Intel’s Xeon W-3175X is Intel’s answer to Threadripper’s increasing popularity in professional circles, and it offers an impressive blend of performance without many of the compromises associated with the Threadripper lineup. AMD’s Threadripper processors exposed a weakness in Intel’s workstation-focused Xeon W lineup. Aside from Threadripper’s higher core counts, they also came at significantly lower prices and offered plenty of extras, like 60 PCIe lanes and unlocked multipliers. Meanwhile, Xeon W processors were at a disadvantage with locked multipliers and 44 PCIe lanes.
Unfortunately, Intel hasn’t sampled its other Xeon W processors for evaluation, but they largely mirror the core counts and performance of the Skylake-X models in our lineup, with the primary difference being reduced memory timings to accommodate ECC memory and locked multipliers. As such, we’re using the Skylake-X models as stand-ins for Intel’s other Xeon W models.
We’re accustomed to lower frequencies on high core-count chips, but Intel has mastered pushing the limits of its mature 14nm process. That shows in the W-3175X’s surprisingly high multi-core turbo ratios. That extra power kicks in during demanding threaded workloads, like our rendering, encoding and workstation tests, to deliver an impressive amount of performance. Overall, the W-3175X matched or beat Threadripper 2990WX in most of our threaded tests. Intel’s superior performance in AVX-enabled workloads also led to larger deltas in applications that leverage the densely-packed instructions.
The W-3175X also comes with a 4.3 GHz dual-core boost that provides snappy performance in lightly-threaded apps, like web browsers and mundane office applications. The second-gen Threadripper processors have made great strides in this area, but they still can’t match Intel’s frequency and IPC throughput advantage.
We included gaming testing in our evaluation for the enthusiast crowd, but also to underline that ultra high-end processors aren’t a good value if gaming is your primary goal. In almost all cases, you’re better served with a mainstream or HEDT chip.
AMD’s Threadripper WX-series processors offer solid performance in some workloads, but the unique architecture also suffers from reduced performance in others. AMD developed a series of different settings that you can apply, and they do help with some applications, but constant reboots to flip between modes isn’t a tenable solution for professionals with established workflows. AMD also designed a background process that monitors workloads and adjusts accordingly, but the results vary based on the application, too.

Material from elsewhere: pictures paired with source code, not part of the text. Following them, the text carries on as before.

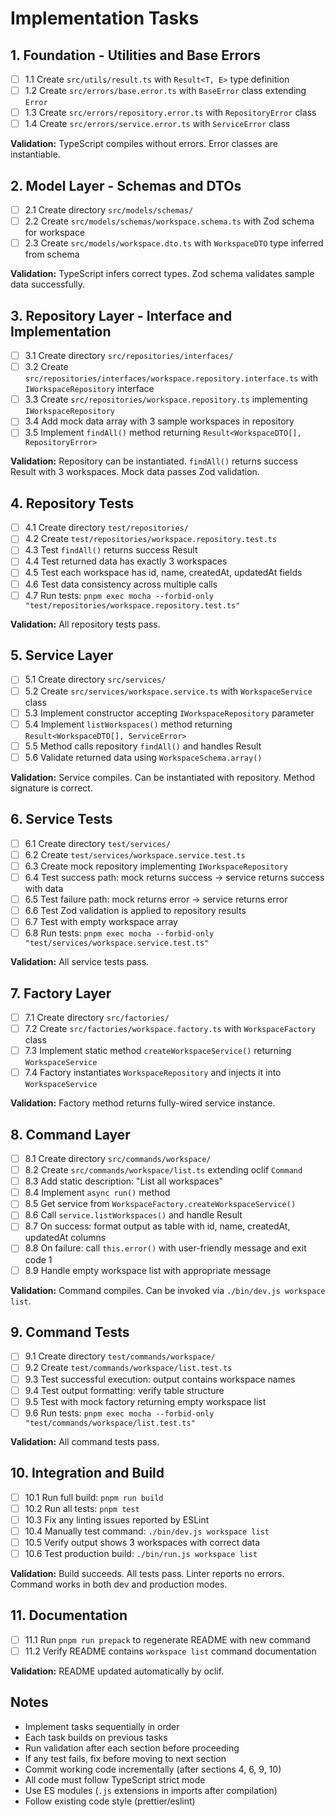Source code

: # Implementation Tasks

## 1. Foundation - Utilities and Base Errors

- [ ] 1.1 Create `src/utils/result.ts` with `Result<T, E>` type definition
- [ ] 1.2 Create `src/errors/base.error.ts` with `BaseError` class extending `Error`
- [ ] 1.3 Create `src/errors/repository.error.ts` with `RepositoryError` class
- [ ] 1.4 Create `src/errors/service.error.ts` with `ServiceError` class

**Validation:** TypeScript compiles without errors. Error classes are instantiable.

## 2. Model Layer - Schemas and DTOs

- [ ] 2.1 Create directory `src/models/schemas/`
- [ ] 2.2 Create `src/models/schemas/workspace.schema.ts` with Zod schema for workspace
- [ ] 2.3 Create `src/models/workspace.dto.ts` with `WorkspaceDTO` type inferred from schema

**Validation:** TypeScript infers correct types. Zod schema validates sample data successfully.

## 3. Repository Layer - Interface and Implementation

- [ ] 3.1 Create directory `src/repositories/interfaces/`
- [ ] 3.2 Create `src/repositories/interfaces/workspace.repository.interface.ts` with `IWorkspaceRepository` interface
- [ ] 3.3 Create `src/repositories/workspace.repository.ts` implementing `IWorkspaceRepository`
- [ ] 3.4 Add mock data array with 3 sample workspaces in repository
- [ ] 3.5 Implement `findAll()` method returning `Result<WorkspaceDTO[], RepositoryError>`

**Validation:** Repository can be instantiated. `findAll()` returns success Result with 3 workspaces. Mock data passes Zod validation.

## 4. Repository Tests

- [ ] 4.1 Create directory `test/repositories/`
- [ ] 4.2 Create `test/repositories/workspace.repository.test.ts`
- [ ] 4.3 Test `findAll()` returns success Result
- [ ] 4.4 Test returned data has exactly 3 workspaces
- [ ] 4.5 Test each workspace has id, name, createdAt, updatedAt fields
- [ ] 4.6 Test data consistency across multiple calls
- [ ] 4.7 Run tests: `pnpm exec mocha --forbid-only "test/repositories/workspace.repository.test.ts"`

**Validation:** All repository tests pass.

## 5. Service Layer

- [ ] 5.1 Create directory `src/services/`
- [ ] 5.2 Create `src/services/workspace.service.ts` with `WorkspaceService` class
- [ ] 5.3 Implement constructor accepting `IWorkspaceRepository` parameter
- [ ] 5.4 Implement `listWorkspaces()` method returning `Result<WorkspaceDTO[], ServiceError>`
- [ ] 5.5 Method calls repository `findAll()` and handles Result
- [ ] 5.6 Validate returned data using `WorkspaceSchema.array()`

**Validation:** Service compiles. Can be instantiated with repository. Method signature is correct.

## 6. Service Tests

- [ ] 6.1 Create directory `test/services/`
- [ ] 6.2 Create `test/services/workspace.service.test.ts`
- [ ] 6.3 Create mock repository implementing `IWorkspaceRepository`
- [ ] 6.4 Test success path: mock returns success → service returns success with data
- [ ] 6.5 Test failure path: mock returns error → service returns error
- [ ] 6.6 Test Zod validation is applied to repository results
- [ ] 6.7 Test with empty workspace array
- [ ] 6.8 Run tests: `pnpm exec mocha --forbid-only "test/services/workspace.service.test.ts"`

**Validation:** All service tests pass.

## 7. Factory Layer

- [ ] 7.1 Create directory `src/factories/`
- [ ] 7.2 Create `src/factories/workspace.factory.ts` with `WorkspaceFactory` class
- [ ] 7.3 Implement static method `createWorkspaceService()` returning `WorkspaceService`
- [ ] 7.4 Factory instantiates `WorkspaceRepository` and injects it into `WorkspaceService`

**Validation:** Factory method returns fully-wired service instance.

## 8. Command Layer

- [ ] 8.1 Create directory `src/commands/workspace/`
- [ ] 8.2 Create `src/commands/workspace/list.ts` extending oclif `Command`
- [ ] 8.3 Add static description: "List all workspaces"
- [ ] 8.4 Implement `async run()` method
- [ ] 8.5 Get service from `WorkspaceFactory.createWorkspaceService()`
- [ ] 8.6 Call `service.listWorkspaces()` and handle Result
- [ ] 8.7 On success: format output as table with id, name, createdAt, updatedAt columns
- [ ] 8.8 On failure: call `this.error()` with user-friendly message and exit code 1
- [ ] 8.9 Handle empty workspace list with appropriate message

**Validation:** Command compiles. Can be invoked via `./bin/dev.js workspace list`.

## 9. Command Tests

- [ ] 9.1 Create directory `test/commands/workspace/`
- [ ] 9.2 Create `test/commands/workspace/list.test.ts`
- [ ] 9.3 Test successful execution: output contains workspace names
- [ ] 9.4 Test output formatting: verify table structure
- [ ] 9.5 Test with mock factory returning empty workspace list
- [ ] 9.6 Run tests: `pnpm exec mocha --forbid-only "test/commands/workspace/list.test.ts"`

**Validation:** All command tests pass.

## 10. Integration and Build

- [ ] 10.1 Run full build: `pnpm run build`
- [ ] 10.2 Run all tests: `pnpm test`
- [ ] 10.3 Fix any linting issues reported by ESLint
- [ ] 10.4 Manually test command: `./bin/dev.js workspace list`
- [ ] 10.5 Verify output shows 3 workspaces with correct data
- [ ] 10.6 Test production build: `./bin/run.js workspace list`

**Validation:** Build succeeds. All tests pass. Linter reports no errors. Command works in both dev and production modes.

## 11. Documentation

- [ ] 11.1 Run `pnpm run prepack` to regenerate README with new command
- [ ] 11.2 Verify README contains `workspace list` command documentation

**Validation:** README updated automatically by oclif.

## Notes

- Implement tasks sequentially in order
- Each task builds on previous tasks
- Run validation after each section before proceeding
- If any test fails, fix before moving to next section
- Commit working code incrementally (after sections 4, 6, 9, 10)
- All code must follow TypeScript strict mode
- Use ES modules (`.js` extensions in imports after compilation)
- Follow existing code style (prettier/eslint)
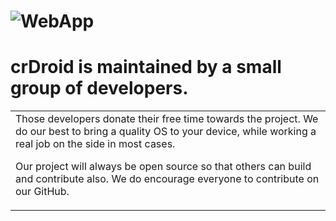 # ![WebApp](https://encrypted-tbn0.gstatic.com/images?q=tbn:ANd9GcSFecH375wDujzRGhuBEhIDjuGWf0wKpLRITw&usqp=CAU)
# crDroid is maintained by a small group of developers.
<table>
<tr>
<td>
Those developers donate their free time towards the project. We do our best to bring a quality OS to your device, while working a real job on the side in most cases.

Our project will always be open source so that others can build and contribute also. We do encourage everyone to contribute on our GitHub.
</td>
</tr>
</table>
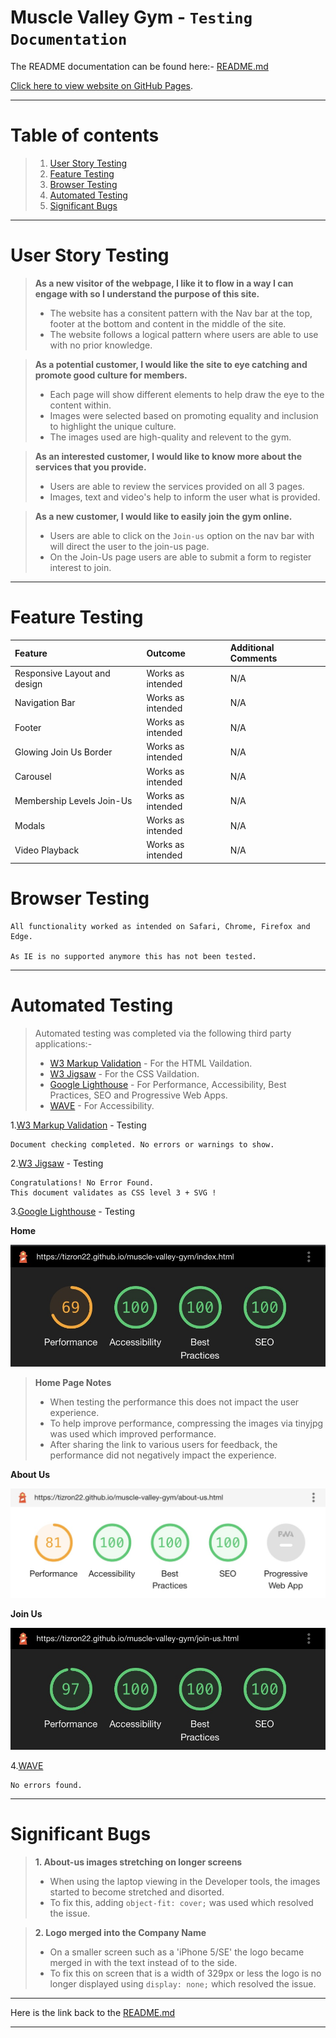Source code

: # Muscle Valley Gym - `Testing Documentation`

The README documentation can be found here:- [README.md](./README.md)

[Click here to view website on GitHub Pages](https://tizron22.github.io/muscle-valley-gym/).

---

# Table of contents

>1. [User Story Testing](#user-story-testing)
>2. [Feature Testing](#feature-testing)
>3. [Browser Testing](#browser-testing)
>4. [Automated Testing](#automated-testing)
>5. [Significant Bugs](#significant-bugs)
---

# User Story Testing

>**As a new visitor of the webpage, I like it to flow in a way I can engage with so I understand the purpose of this site.**
>- The website has a consitent pattern with the Nav bar at the top, footer at the bottom and content in the middle of the site. 
>- The website follows a logical pattern where users are able to use with no prior knowledge.

>**As a potential customer, I would like the site to eye catching and promote good culture for members.**
>- Each page will show different elements to help draw the eye to the content within.
>- Images were selected based on promoting equality and inclusion to highlight the unique culture. 
>- The images used are high-quality and relevent to the gym.

>**As an interested customer, I would like to know more about the services that you provide.**
>- Users are able to review the services provided on all 3 pages.
>- Images, text and video's help to inform the user what is provided.

>**As a new customer, I would like to easily join the gym online.**
>- Users are able to click on the `Join-us` option on the nav bar with will direct the user to the join-us page.
>- On the Join-Us page users are able to submit a form to register interest to join.

---
# Feature Testing

| Feature | Outcome | Additional Comments |
|:--------|:--------|:---------|
|Responsive Layout and design | Works as intended | N/A
|Navigation Bar | Works as intended | N/A
|Footer | Works as intended | N/A
|Glowing Join Us Border | Works as intended | N/A
|Carousel | Works as intended | N/A
|Membership Levels Join-Us | Works as intended | N/A
|Modals | Works as intended | N/A
|Video Playback | Works as intended | N/A

# Browser Testing
    All functionality worked as intended on Safari, Chrome, Firefox and Edge. 
    
    As IE is no supported anymore this has not been tested.
---
# Automated Testing
>Automated testing was completed via the following third party applications:-
>- [W3 Markup Validation](https://validator.w3.org/) - For the HTML Vaildation.
>- [W3 Jigsaw](https://jigsaw.w3.org/css-validator/) - For the CSS Vaildation.
>- [Google Lighthouse](https://developers.google.com/web/tools/lighthouse) - For Performance, Accessibility, Best Practices, SEO and Progressive Web Apps.
>- [WAVE](https://wave.webaim.org/) - For Accessibility.


1.[W3 Markup Validation](https://validator.w3.org/) - Testing

    Document checking completed. No errors or warnings to show.

2.[W3 Jigsaw](https://jigsaw.w3.org/css-validator/) - Testing

    Congratulations! No Error Found.
    This document validates as CSS level 3 + SVG !

3.[Google Lighthouse](https://developers.google.com/web/tools/lighthouse) - Testing

**Home**

![Home Lighthouse Score](./assets/images/home-lighthouse.jpg)

>**Home Page Notes**
>- When testing the performance this does not impact the user experience. 
>- To help improve performance, compressing the images via tinyjpg was used which improved performance. 
>- After sharing the link to various users for feedback, the performance did not negatively impact the experience.

**About Us**

![About Us Lighthouse Score](./assets/images/about-us-lighthouse.jpg)

**Join Us**

![Join Us Lighthouse Score](./assets/images/join-us-lighthouse.jpg)

4.[WAVE](https://wave.webaim.org/) 

    No errors found.

---
# Significant Bugs
>**1. About-us images stretching on longer screens**
>- When using the laptop viewing in the Developer tools, the images started to become stretched and disorted. 
>- To fix this, adding `object-fit: cover;` was used which resolved the issue.

>**2. Logo merged into the Company Name**
>- On a smaller screen such as a 'iPhone 5/SE' the logo became merged in with the text instead of to the side. 
>- To fix this on screen that is a width of 329px or less the logo is no longer displayed using `display: none;` which resolved the issue.

---

Here is the link back to the [README.md](./README.md)

---

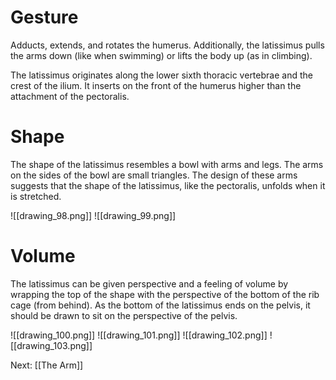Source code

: # Gesture

Adducts, extends, and rotates the humerus. Additionally, the latissimus pulls the arms down (like when swimming) or lifts the body up (as in climbing).

The latissimus originates along the lower sixth thoracic vertebrae and the crest of the ilium. It inserts on the front of the humerus higher than the attachment of the pectoralis.

# Shape

The shape of the latissimus resembles a bowl with arms and legs. The arms on the sides of the bowl are small triangles. The design of these arms suggests that the shape of the latissimus, like the pectoralis, unfolds when it is stretched.

![[drawing_98.png]]
![[drawing_99.png]]

# Volume

The latissimus can be given perspective and a feeling of volume by wrapping the top of the shape with the perspective of the bottom of the rib cage (from behind).
As the bottom of the latissimus ends on the pelvis, it should be drawn to sit on the perspective of the pelvis.

![[drawing_100.png]]
![[drawing_101.png]]
![[drawing_102.png]]
![[drawing_103.png]]

Next: [[The Arm]]
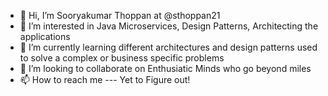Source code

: - 👋 Hi, I’m Sooryakumar Thoppan at @sthoppan21
- 👀 I’m interested in Java Microservices, Design Patterns, Architecting the applications
- 🌱 I’m currently learning different architectures and design patterns used to solve a complex or business specific problems
- 💞️ I’m looking to collaborate on Enthusiatic Minds who go beyond miles
- 📫 How to reach me --- Yet to Figure out!

<!---
sthoppan21/sthoppan21 is a ✨ special ✨ repository because its `README.md` (this file) appears on your GitHub profile.
You can click the Preview link to take a look at your changes.
--->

The W-3175X’s unlocked multiplier opens up another level of performance for those on the hunt for the bleeding edge, but as a result, it sucks more power than any processor we’ve tested. The processor consumed nearly 800 watts during our stress tests and often peaked at 700 watts during demanding threaded tasks. You’ll need a beefy power supply, or two, to really push the clocks. Our sample overclocked to 4.6 GHz with relative ease, albeit with the AVX frequencies left at stock settings. We dialed up the AVX frequencies in steps, but the extra thermal generation easily overwhelmed the high-end EKWB cooler.
As always, power consumption coincides with waste heat production, so prepare to foot the bill for an expensive watercooling solution, at a minimum, if overclocking is on the menu. Thermal output constrained our overclocking efforts, but you could expose more overclocking headroom with a custom loop or more extreme measures, like a water chiller or liquid nitrogen. That said, professional users and ‘creators’ aren’t the type of users that we would typically associate with overclocking, but AMD’s automated overclocking feature broadens the appeal by enabling an easily-accessible performance boost that even novices can exploit with the click of a button. It even dynamically adjusts based on the capabilities of your components. Intel offers its eXtreme Tuning Utility (XTU) for software-based overclocking, but it still requires manual tuning.
Intel’s ultra-premium platform is coming to market from system integrators first, with retail models slated to follow at an unspecified date. These systems will carry hefty price tags due to the components required, such as bulky watercooling loops and premium power supplies paired with expensive motherboards.
Professionals aren’t as sensitive to cost as they are to time: For professionals, minutes equate to dollars. The Xeon W-3175X will certainly find a market, albeit a niche one, in the professional segment. And perhaps with a few lucky well-heeled enthusiasts, too.